NORTHEAST SYRIA – One of the untold stories unfolding in northeast Syria is the emergence of a representative form of government that represents all the peoples such as the Kurds, Christians and Arabs.
Called the Self Administration of Syria or SANES, it controls a third of Syria between the Tigris and Euphrates Rivers. Some four million people live within its borders.
After the Syrian Revolution began in 2011, the Assad regime started to pull out of northeast Syria. Then the people of this region had to fight both al-Qaeda and, later, ISIS. These two major developments led the people of this region to create a representative form of government not seen in the Middle East before.
“Truly as I have mentioned before, the Self Administration of North East Syria and also in this management, all the minorities from North East Syria from Kurds, Arabs, and Syrians and Turkmen and other minorities,” Abed al-Mehbash, Co-Chair of the SANES Executive Council stated.
It’s a federal system of government like the US and makes the role of women a priority. The charter calls for 40 percent of the representative body to be women.
“Of course, after the revolution in North and East Syria in 2011, the women in Syria in general and especially in northeastern Syria have proven themselves in all fields, and it started with joining the military. By joining the Kasadek forces and the Syrian Democratic Forces in freeing much of the region side-by-side with the men, it has also extended to the administration. Certainly, a woman can be free and support and join in all the campaigns and she can also be perfect for administrative work,” said Beviran Khalid Co-Chair of the SANES Executive Council.
When asked why women are such a priority in this new government, Al-Mehbash said: “Because women are half of the society; men and women complete the society.”
To help women find their place in society, some villages have created women’s centers designed to train women play a role in society. They’ve also made a place for Christians.
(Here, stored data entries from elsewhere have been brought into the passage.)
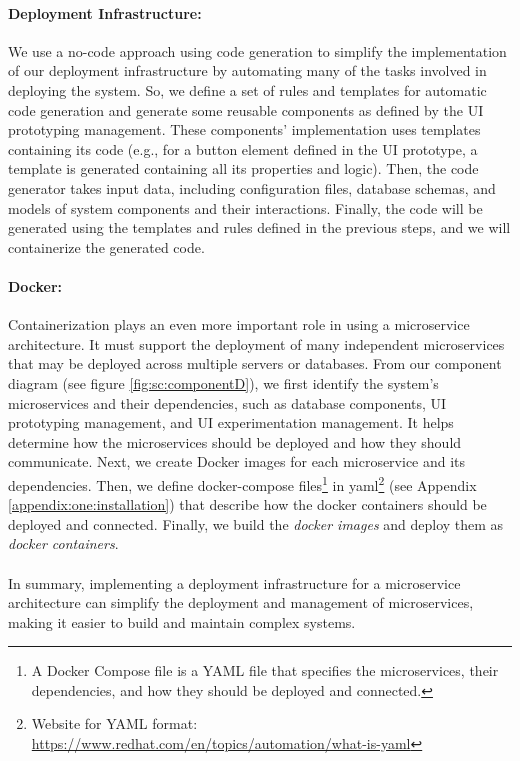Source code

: \paragraph{Deployment Infrastructure:}
We use a no-code approach using code generation to simplify the implementation of our deployment infrastructure by automating many of the tasks involved in deploying the system.
So, we define a set of rules and templates for automatic code generation and generate some reusable components as defined by the UI prototyping management. 
These components' implementation uses templates containing its code (e.g., for a button element defined in the UI prototype, a template is generated containing all its properties and logic).
Then, the code generator takes input data, including configuration files, database schemas, and models of system components and their interactions. 
Finally, the code will be generated using the templates and rules defined in the previous steps, and we will containerize the generated code. 

\paragraph{Docker:}
Containerization plays an even more important role in using a microservice architecture. 
It must support the deployment of many independent microservices that may be deployed across multiple servers or databases.
From our component diagram (see figure \ref{fig:sc:componentD}), we first identify the system's microservices and their dependencies, such as database components, UI prototyping management, and UI experimentation management. 
It helps determine how the microservices should be deployed and how they should communicate.
Next, we create Docker images for each microservice and its dependencies.
Then, we define docker-compose files\footnote{A Docker Compose file is a YAML file that specifies the microservices, their dependencies, and how they should be deployed and connected.} in yaml\footnote{Website for YAML format: \url{https://www.redhat.com/en/topics/automation/what-is-yaml}} (see Appendix \ref{appendix:one:installation}) that describe how the docker containers should be deployed and connected.
Finally, we build the \textit{docker images} and deploy them as \textit{docker containers}. \\\\
In summary, implementing a deployment infrastructure for a microservice architecture can simplify the deployment and management of microservices, making it easier to build and maintain complex systems.

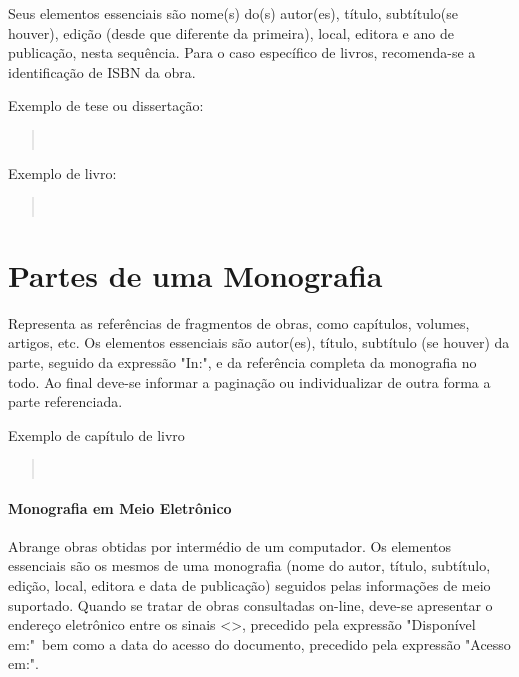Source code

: \documentclass[repeatfields,xlists,xpacks,oneside,yearsonly]{ufrgscca}
\begin{document}
\begin{appendix}
Seus elementos essenciais são nome(s) do(s) autor(es), título, subtítulo(se
houver), edição (desde que diferente da primeira), local, editora e ano de
publicação, nesta sequência. Para o caso específico de livros,
recomenda-se a identificação de ISBN da obra.

Exemplo de tese ou dissertação:\\

\begin{quote}\noindent{}\\\end{quote}

Exemplo de livro:\\

\begin{quote}\noindent{}\\\end{quote}


\section{Partes de uma Monografia}

Representa as referências de fragmentos de obras, como capítulos, volumes,
artigos, etc. Os elementos essenciais são autor(es), título, subtítulo (se
houver) da parte, seguido da expressão "In:", e da referência completa da
monografia no todo. Ao final deve-se informar a paginação ou individualizar
de outra forma a parte referenciada.

Exemplo de capítulo de livro\\

\begin{quote}\noindent{}\\\end{quote}


\paragraph{Monografia em Meio Eletrônico}

Abrange obras obtidas por intermédio de um computador. Os elementos
essenciais são os mesmos de uma monografia (nome do autor, título,
subtítulo, edição, local, editora e data de publicação) seguidos pelas
informações de meio suportado. Quando se tratar de obras consultadas
on-line, deve-se apresentar o endereço eletrônico entre os sinais <>,
precedido pela expressão "Disponível em:"\ bem como a data do acesso do
documento, precedido pela expressão "Acesso em:".


\end{appendix}
\end{document}
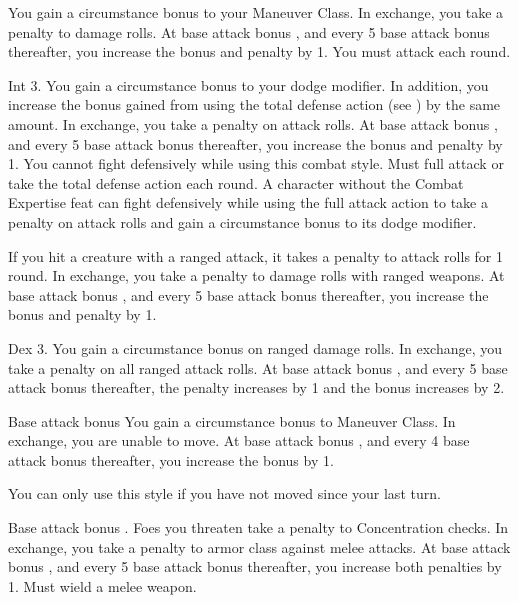  You gain a  circumstance bonus to your Maneuver Class. In exchange, you take a  penalty to damage rolls. At base attack bonus , and every 5 base attack bonus thereafter, you increase the bonus and penalty by 1.
 You must attack each round.

 Int 3.
 You gain a  circumstance bonus to your dodge modifier. In addition, you increase the bonus gained from using the total defense action (see ) by the same amount. In exchange, you take a  penalty on attack rolls. At base attack bonus , and every 5 base attack bonus thereafter, you increase the bonus and penalty by 1. You cannot fight defensively while using this combat style.
 Must full attack or take the total defense action each round.
 A character without the Combat Expertise feat can fight defensively while using the full attack action to take a  penalty on attack rolls and gain a  circumstance bonus to its dodge modifier.

 If you hit a creature with a ranged attack, it takes a  penalty to attack rolls for 1 round. In exchange, you take a  penalty to damage rolls with ranged weapons. At base attack bonus , and every 5 base attack bonus thereafter, you increase the bonus and penalty by 1.

 Dex 3.
 You gain a  circumstance bonus on ranged damage rolls. In exchange, you take a  penalty on all ranged attack rolls. At base attack bonus , and every 5 base attack bonus thereafter, the penalty increases by 1 and the bonus increases by 2.

 Base attack bonus 
 You gain a  circumstance bonus to Maneuver Class. In exchange, you are unable to move. At base attack bonus , and every 4 base attack bonus thereafter, you increase the bonus by 1.

You can only use this style if you have not moved since your last turn.

 Base attack bonus .
 Foes you threaten take a  penalty to Concentration checks. In exchange, you take a  penalty to armor class against melee attacks. At base attack bonus , and every 5 base attack bonus thereafter, you increase both penalties by 1.
 Must wield a melee weapon.

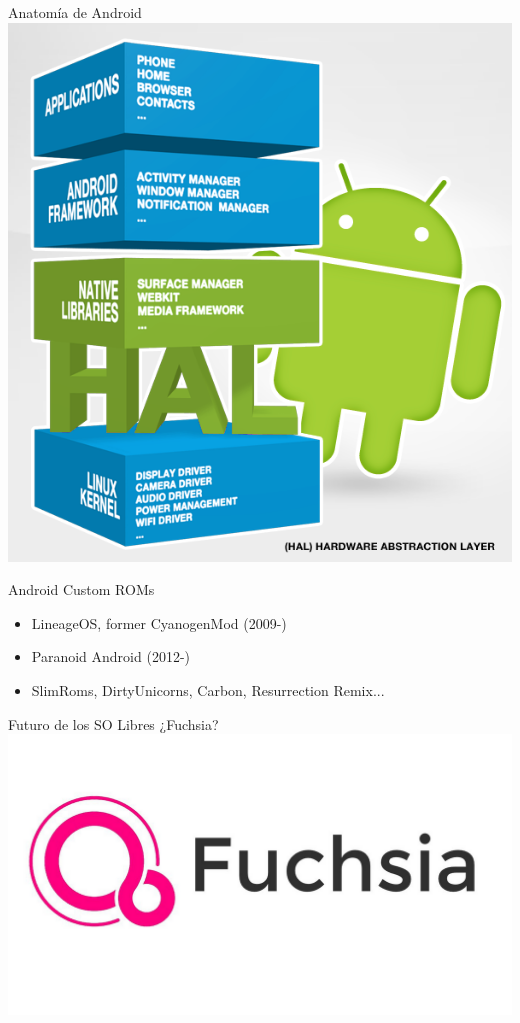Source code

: \begin{frame}{Anatomía de Android}
    \centering
    \includegraphics[height=0.7\textheight]{images/android-arch-2.png}
\end{frame}

\begin{frame}{Android Custom ROMs}
    \begin{itemize}
        \item LineageOS, former CyanogenMod (2009-)
        \item Paranoid Android (2012-)
        \item SlimRoms, DirtyUnicorns, Carbon, Resurrection Remix...
    \end{itemize}
\end{frame}

\begin{frame}{Futuro de los SO Libres}
    \centering
    \Huge{¿Fuchsia?}
    \includegraphics[width=\textwidth]{images/fuchsia.png}
\end{frame}

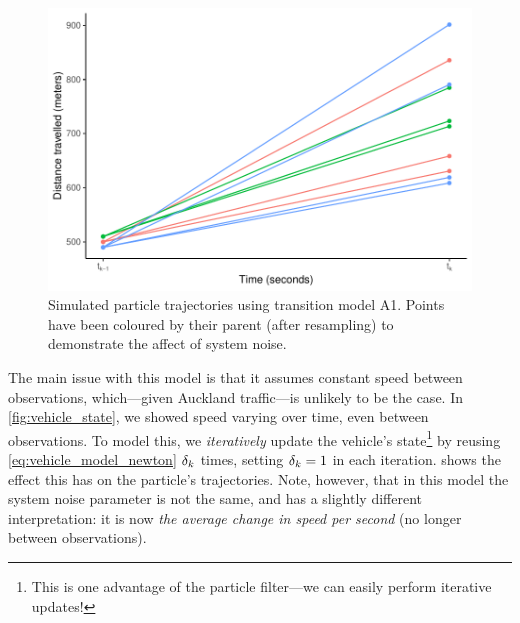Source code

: \begin{knitrout}
\color{fgcolor}\begin{figure}

{\centering \includegraphics[width=.8\textwidth]{figure/transition_a1_demo-1} 

}

\caption[Simulated particle trajectories using transition model A1]{Simulated particle trajectories using transition model A1. Points have been coloured by their parent (after resampling) to demonstrate the affect of system noise.}\label{fig:transition_a1_demo}
\end{figure}


\end{knitrout}

The main issue with this model is that it assumes constant speed between observations, which---given Auckland traffic---is unlikely to be the case. In \cref{fig:vehicle_state}, we showed speed varying over time, even between observations. To model this, we \emph{iteratively} update the vehicle's state\footnote{This is one advantage of the particle filter---we can easily perform iterative updates!} by reusing \cref{eq:vehicle_model_newton} $\delta_k$ times, setting $\delta_k=1$ in each iteration.  shows the effect this has on the particle's trajectories. Note, however, that in this model the system noise parameter is not the same, and has a slightly different interpretation: it is now \emph{the average change in speed per second} (no longer between observations).

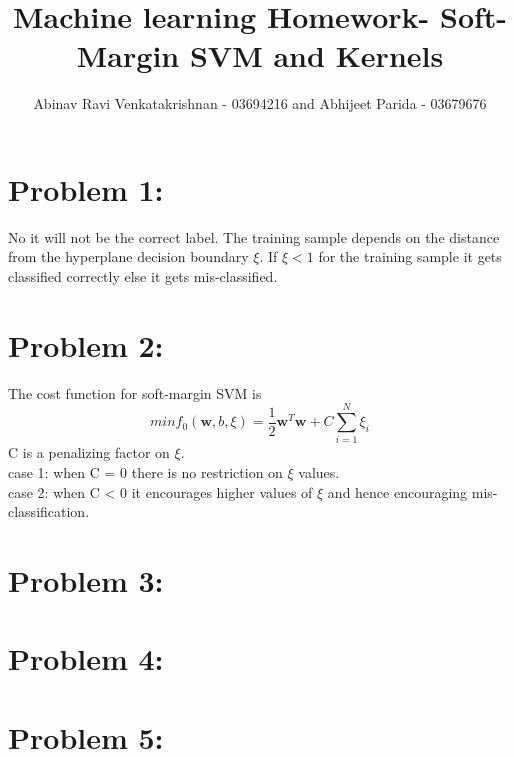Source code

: \documentclass[5pt,a4paper]{article}
\begin{document}
	\title{Machine learning Homework- Soft-Margin SVM and Kernels }
	\author{Abinav Ravi Venkatakrishnan - 03694216 and Abhijeet Parida - 03679676}
	\maketitle
	\section*{Problem 1:}
	No it will not be the correct label. The training sample depends on the distance from the hyperplane decision boundary $\xi$. If $ \xi < 1 $ for the training sample it gets classified correctly else it gets mis-classified.
	
	\section*{Problem 2:}
	The cost function for soft-margin SVM is 
	\begin{equation}
	min f_0(\textbf{w},b,\xi) = \frac{1}{2}\textbf{w}^T \textbf{w}+ C \sum_{i=1}^{N} \xi_i
	\end{equation}
	C is a penalizing factor on $ \xi $. \\
	case 1: when C = 0 there is no restriction on $\xi$ values.\\
	case 2: when C < 0 it encourages higher values of $\xi$ and hence encouraging mis-classification.  
	\section*{Problem 3:}
	
	
	\section*{Problem 4:}
	
	\section*{Problem 5:}
	
	
\end{document}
“Because this project is democratic and for the first time it has recognized us as Syriac Christians and recognized our language, culture and even our religion,” said Elizabeth Nouria, Vice President of the SANES Executive Council.
Church of the Brethren is the only evangelical church in Kobane. One of the church leaders says this would never have been allowed under the Syrian regime. It’s one more sign of the religious freedom under the SANES.
The new government wrote a social contract in 2014. In their preamble, it states: “the charter proclaims a new social contract based upon mutual and peaceful coexistence and understanding between all strands of society. It protects fundamental human rights and liberties and reaffirms the people’s right to self-determination.”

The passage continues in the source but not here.